In 1984 I was offered a job as a driver on a movie called Young Sherlock Holmes, which was directed by Barry Levinson (best known for Wag the Dog, Rain Man and Good Morning Vietnam) and being shot in part at Radley College in Oxford, by coincidence very close to my father’s house. I jumped at the chance to rub shoulders with movie stars and I got as close as I could to all the action as the magic of the movies was unveiled before my eyes. It was fascinating to watch the scenes being shot and then compare them to how they appeared in the finished movie. Sequences shot in broad daylight were magically transformed to become shadowy and mysterious, and brightly lit interior scenes seemed to benefit from nothing more than naked candlelight when I watched the movie after its release the following year. It was all very clever and super-interesting to my naïve young mind.
The role of Sherlock Holmes was played by Nicholas Rowe, Watson was played by Alan Cox and Holmes’ love interest Elizabeth Hardy was played by Sophie Ward. One lunch time, one of the assistant directors asked if anybody knew of a good pub nearby where the lead actors could go and get some lunch and kill some time while a particularly complex scene was set up. I raised my hand and said I knew the area well and there was a nice pub nearby called The Bowyer Arms. The assistant director pointed at me and said, “Right, you can take them, have them back by 3pm.”
And so it was that I spent a few surreal hours in The Bowyer Arms not 500 metres from my father’s house, eating and drinking and playing darts with Holmes, Watson and the demure Elizabeth Hardy, all in full costume and makeup and drawing more than a little attention from the locals. It was all great fun and they were very friendly to me, not caring that I was a mere driver and not discriminating against me in any way. We bought rounds and took turns on the dart board like a regular group of friends. A few people asked me what was going on (because I was the only one in normal clothes and not wearing makeup) and I took great pleasure in saying nonchalantly, “Oh, we’re shooting a movie up the road”. The actors smiled when they heard it. Very cool of them and very uncool of me, but what the hell – how many chances do you get?
Unfortunately, when we got back I got fired. Not for letting the precious actors drink too much and not for bringing them back late, but because the other drivers had mistakenly tucked into the crew’s sumptuous lunch buffet rather than partaking of the cheese sandwiches they were supposed to eat.

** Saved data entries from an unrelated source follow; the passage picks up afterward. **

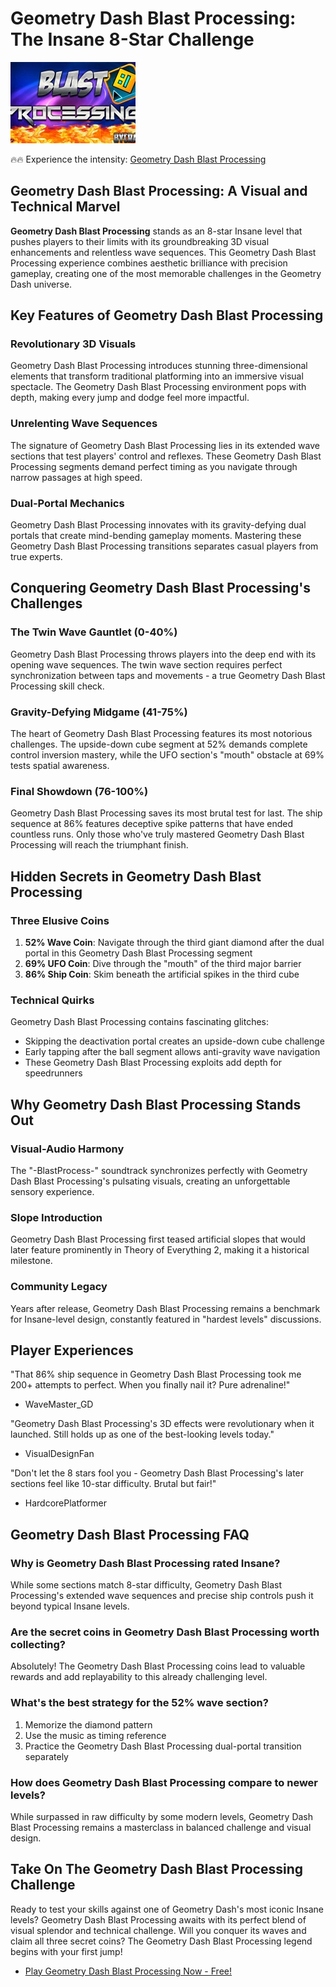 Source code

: # Geometry Dash Blast Processing: The Insane 8-Star Challenge

![Geometry Dash Blast Processing](https://raw.githubusercontent.com/geometry-games/geometry-dash-blast-processing/refs/heads/main/geometry-dash-blast-processing.png "Geometry Dash Blast Processing")

🔥🔥 Experience the intensity: [Geometry Dash Blast Processing](https://geometrydashgames.io/geometry-dash-blast-processing/ "Geometry Dash Blast Processing")

## Geometry Dash Blast Processing: A Visual and Technical Marvel

**Geometry Dash Blast Processing** stands as an 8-star Insane level that pushes players to their limits with its groundbreaking 3D visual enhancements and relentless wave sequences. This Geometry Dash Blast Processing experience combines aesthetic brilliance with precision gameplay, creating one of the most memorable challenges in the Geometry Dash universe.

## Key Features of Geometry Dash Blast Processing

### Revolutionary 3D Visuals
Geometry Dash Blast Processing introduces stunning three-dimensional elements that transform traditional platforming into an immersive visual spectacle. The Geometry Dash Blast Processing environment pops with depth, making every jump and dodge feel more impactful.

### Unrelenting Wave Sequences
The signature of Geometry Dash Blast Processing lies in its extended wave sections that test players' control and reflexes. These Geometry Dash Blast Processing segments demand perfect timing as you navigate through narrow passages at high speed.

### Dual-Portal Mechanics
Geometry Dash Blast Processing innovates with its gravity-defying dual portals that create mind-bending gameplay moments. Mastering these Geometry Dash Blast Processing transitions separates casual players from true experts.

## Conquering Geometry Dash Blast Processing's Challenges

### The Twin Wave Gauntlet (0-40%)
Geometry Dash Blast Processing throws players into the deep end with its opening wave sequences. The twin wave section requires perfect synchronization between taps and movements - a true Geometry Dash Blast Processing skill check.

### Gravity-Defying Midgame (41-75%)
The heart of Geometry Dash Blast Processing features its most notorious challenges. The upside-down cube segment at 52% demands complete control inversion mastery, while the UFO section's "mouth" obstacle at 69% tests spatial awareness.

### Final Showdown (76-100%)
Geometry Dash Blast Processing saves its most brutal test for last. The ship sequence at 86% features deceptive spike patterns that have ended countless runs. Only those who've truly mastered Geometry Dash Blast Processing will reach the triumphant finish.

## Hidden Secrets in Geometry Dash Blast Processing

### Three Elusive Coins
1. **52% Wave Coin**: Navigate through the third giant diamond after the dual portal in this Geometry Dash Blast Processing segment
2. **69% UFO Coin**: Dive through the "mouth" of the third major barrier
3. **86% Ship Coin**: Skim beneath the artificial spikes in the third cube

### Technical Quirks
Geometry Dash Blast Processing contains fascinating glitches:
- Skipping the deactivation portal creates an upside-down cube challenge
- Early tapping after the ball segment allows anti-gravity wave navigation
- These Geometry Dash Blast Processing exploits add depth for speedrunners

## Why Geometry Dash Blast Processing Stands Out

### Visual-Audio Harmony
The "-BlastProcess-" soundtrack synchronizes perfectly with Geometry Dash Blast Processing's pulsating visuals, creating an unforgettable sensory experience.

### Slope Introduction
Geometry Dash Blast Processing first teased artificial slopes that would later feature prominently in Theory of Everything 2, making it a historical milestone.

### Community Legacy
Years after release, Geometry Dash Blast Processing remains a benchmark for Insane-level design, constantly featured in "hardest levels" discussions.

## Player Experiences

"That 86% ship sequence in Geometry Dash Blast Processing took me 200+ attempts to perfect. When you finally nail it? Pure adrenaline!"  
- WaveMaster_GD

"Geometry Dash Blast Processing's 3D effects were revolutionary when it launched. Still holds up as one of the best-looking levels today."  
- VisualDesignFan

"Don't let the 8 stars fool you - Geometry Dash Blast Processing's later sections feel like 10-star difficulty. Brutal but fair!"  
- HardcorePlatformer

## Geometry Dash Blast Processing FAQ

### Why is Geometry Dash Blast Processing rated Insane?
While some sections match 8-star difficulty, Geometry Dash Blast Processing's extended wave sequences and precise ship controls push it beyond typical Insane levels.

### Are the secret coins in Geometry Dash Blast Processing worth collecting?
Absolutely! The Geometry Dash Blast Processing coins lead to valuable rewards and add replayability to this already challenging level.

### What's the best strategy for the 52% wave section?
1. Memorize the diamond pattern
2. Use the music as timing reference
3. Practice the Geometry Dash Blast Processing dual-portal transition separately

### How does Geometry Dash Blast Processing compare to newer levels?
While surpassed in raw difficulty by some modern levels, Geometry Dash Blast Processing remains a masterclass in balanced challenge and visual design.

## Take On The Geometry Dash Blast Processing Challenge

Ready to test your skills against one of Geometry Dash's most iconic Insane levels? Geometry Dash Blast Processing awaits with its perfect blend of visual splendor and technical challenge. Will you conquer its waves and claim all three secret coins? The Geometry Dash Blast Processing legend begins with your first jump!

- [Play Geometry Dash Blast Processing Now - Free!](https://geometrydashgames.io/geometry-dash-blast-processing/ "Geometry Dash Blast Processing")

Apparently 20 hungry drivers had inflicted serious damage on several plates of cooked ham, sushi and foie gras before anyone could stop them. The director fired the company I worked for, which meant all the drivers had to go, including me. Holmes pleaded my case but to no avail. Without the company I had no contract and no insurance so I was down the road with everybody else. Falsely accused and condemned despite the help of history’s greatest detective. Just my luck.